Items listed in a dataset:
*** Block opens ***
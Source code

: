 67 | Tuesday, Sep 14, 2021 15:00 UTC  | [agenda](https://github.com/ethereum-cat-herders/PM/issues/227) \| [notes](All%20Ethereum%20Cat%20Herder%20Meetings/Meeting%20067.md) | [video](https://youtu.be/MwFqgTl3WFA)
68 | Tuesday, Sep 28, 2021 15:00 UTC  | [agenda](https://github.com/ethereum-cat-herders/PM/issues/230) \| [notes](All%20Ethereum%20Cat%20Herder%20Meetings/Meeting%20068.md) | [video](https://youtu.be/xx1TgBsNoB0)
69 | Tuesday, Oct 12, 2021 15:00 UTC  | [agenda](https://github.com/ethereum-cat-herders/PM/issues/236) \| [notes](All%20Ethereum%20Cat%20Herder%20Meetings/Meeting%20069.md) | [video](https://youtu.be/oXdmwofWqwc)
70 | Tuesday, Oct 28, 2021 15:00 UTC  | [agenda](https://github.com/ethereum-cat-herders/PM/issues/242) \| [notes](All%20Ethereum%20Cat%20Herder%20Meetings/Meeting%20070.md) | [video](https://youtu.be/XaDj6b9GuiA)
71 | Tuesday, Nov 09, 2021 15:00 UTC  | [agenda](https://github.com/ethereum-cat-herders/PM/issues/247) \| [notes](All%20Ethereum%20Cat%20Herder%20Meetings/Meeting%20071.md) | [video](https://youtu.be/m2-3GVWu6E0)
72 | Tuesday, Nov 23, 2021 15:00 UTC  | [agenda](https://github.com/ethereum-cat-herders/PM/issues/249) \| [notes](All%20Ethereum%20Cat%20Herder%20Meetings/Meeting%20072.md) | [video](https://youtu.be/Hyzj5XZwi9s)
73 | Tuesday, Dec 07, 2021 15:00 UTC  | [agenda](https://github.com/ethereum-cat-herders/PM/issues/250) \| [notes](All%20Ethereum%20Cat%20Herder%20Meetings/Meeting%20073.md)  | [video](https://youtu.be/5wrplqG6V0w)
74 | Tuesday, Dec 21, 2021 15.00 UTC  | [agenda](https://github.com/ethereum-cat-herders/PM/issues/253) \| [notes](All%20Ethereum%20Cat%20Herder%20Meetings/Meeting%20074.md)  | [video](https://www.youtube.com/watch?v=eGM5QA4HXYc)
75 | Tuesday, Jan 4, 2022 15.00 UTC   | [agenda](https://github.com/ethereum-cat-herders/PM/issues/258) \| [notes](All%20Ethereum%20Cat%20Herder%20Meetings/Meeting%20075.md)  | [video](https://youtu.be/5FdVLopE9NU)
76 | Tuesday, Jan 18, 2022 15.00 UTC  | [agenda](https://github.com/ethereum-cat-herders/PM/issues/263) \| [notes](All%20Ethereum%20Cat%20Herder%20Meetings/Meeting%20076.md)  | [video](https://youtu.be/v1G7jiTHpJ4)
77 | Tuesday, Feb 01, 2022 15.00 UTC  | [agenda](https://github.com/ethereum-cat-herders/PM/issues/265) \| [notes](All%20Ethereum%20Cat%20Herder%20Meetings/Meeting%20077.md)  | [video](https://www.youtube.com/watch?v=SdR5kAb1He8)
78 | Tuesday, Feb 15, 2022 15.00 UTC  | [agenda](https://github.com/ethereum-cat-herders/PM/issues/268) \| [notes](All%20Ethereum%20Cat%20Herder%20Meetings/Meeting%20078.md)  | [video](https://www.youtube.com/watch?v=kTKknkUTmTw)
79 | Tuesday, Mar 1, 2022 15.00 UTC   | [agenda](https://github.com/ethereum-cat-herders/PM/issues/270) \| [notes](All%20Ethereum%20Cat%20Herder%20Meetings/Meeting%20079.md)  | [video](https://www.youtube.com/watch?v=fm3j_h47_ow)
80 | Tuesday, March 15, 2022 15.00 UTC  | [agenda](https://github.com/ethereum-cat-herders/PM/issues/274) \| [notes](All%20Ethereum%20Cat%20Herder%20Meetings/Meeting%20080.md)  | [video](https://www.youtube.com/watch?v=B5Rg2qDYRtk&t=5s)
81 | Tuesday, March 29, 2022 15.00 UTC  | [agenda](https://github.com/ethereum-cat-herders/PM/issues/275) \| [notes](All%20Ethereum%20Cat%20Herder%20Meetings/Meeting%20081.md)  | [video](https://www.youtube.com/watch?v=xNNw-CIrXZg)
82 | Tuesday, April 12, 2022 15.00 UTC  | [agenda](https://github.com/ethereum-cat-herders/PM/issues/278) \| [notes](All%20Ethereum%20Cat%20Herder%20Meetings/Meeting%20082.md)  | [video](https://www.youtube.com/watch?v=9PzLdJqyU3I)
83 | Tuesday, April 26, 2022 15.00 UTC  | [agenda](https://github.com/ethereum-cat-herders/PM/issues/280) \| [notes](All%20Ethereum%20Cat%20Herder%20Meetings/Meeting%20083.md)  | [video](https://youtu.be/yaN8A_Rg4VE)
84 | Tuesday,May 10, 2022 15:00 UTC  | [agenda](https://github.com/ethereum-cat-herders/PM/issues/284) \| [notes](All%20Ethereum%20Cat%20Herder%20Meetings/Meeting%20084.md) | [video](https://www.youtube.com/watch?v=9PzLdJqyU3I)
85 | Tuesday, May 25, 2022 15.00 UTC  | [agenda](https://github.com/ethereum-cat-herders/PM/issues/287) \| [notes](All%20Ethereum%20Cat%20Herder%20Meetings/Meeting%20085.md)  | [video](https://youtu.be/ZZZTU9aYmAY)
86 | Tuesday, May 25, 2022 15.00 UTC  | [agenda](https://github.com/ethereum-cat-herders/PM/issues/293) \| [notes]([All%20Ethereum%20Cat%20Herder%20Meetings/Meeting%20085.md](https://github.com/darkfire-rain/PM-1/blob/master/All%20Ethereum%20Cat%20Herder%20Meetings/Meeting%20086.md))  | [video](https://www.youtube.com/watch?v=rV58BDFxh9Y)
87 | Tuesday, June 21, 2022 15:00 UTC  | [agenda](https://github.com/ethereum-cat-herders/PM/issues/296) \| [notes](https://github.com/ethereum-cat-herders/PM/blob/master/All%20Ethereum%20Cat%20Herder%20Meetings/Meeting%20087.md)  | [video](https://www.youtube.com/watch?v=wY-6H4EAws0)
*** Block closes ***
EXERCISE BRIEF:
Among the lines above, find those that contain the word "April" and copy them.

EXERCISE RESPONSE:
82 | Tuesday, April 12, 2022 15.00 UTC  | [agenda](https://github.com/ethereum-cat-herders/PM/issues/278) \| [notes](All%20Ethereum%20Cat%20Herder%20Meetings/Meeting%20082.md)  | [video](https://www.youtube.com/watch?v=9PzLdJqyU3I)
83 | Tuesday, April 26, 2022 15.00 UTC  | [agenda](https://github.com/ethereum-cat-herders/PM/issues/280) \| [notes](All%20Ethereum%20Cat%20Herder%20Meetings/Meeting%20083.md)  | [video](https://youtu.be/yaN8A_Rg4VE)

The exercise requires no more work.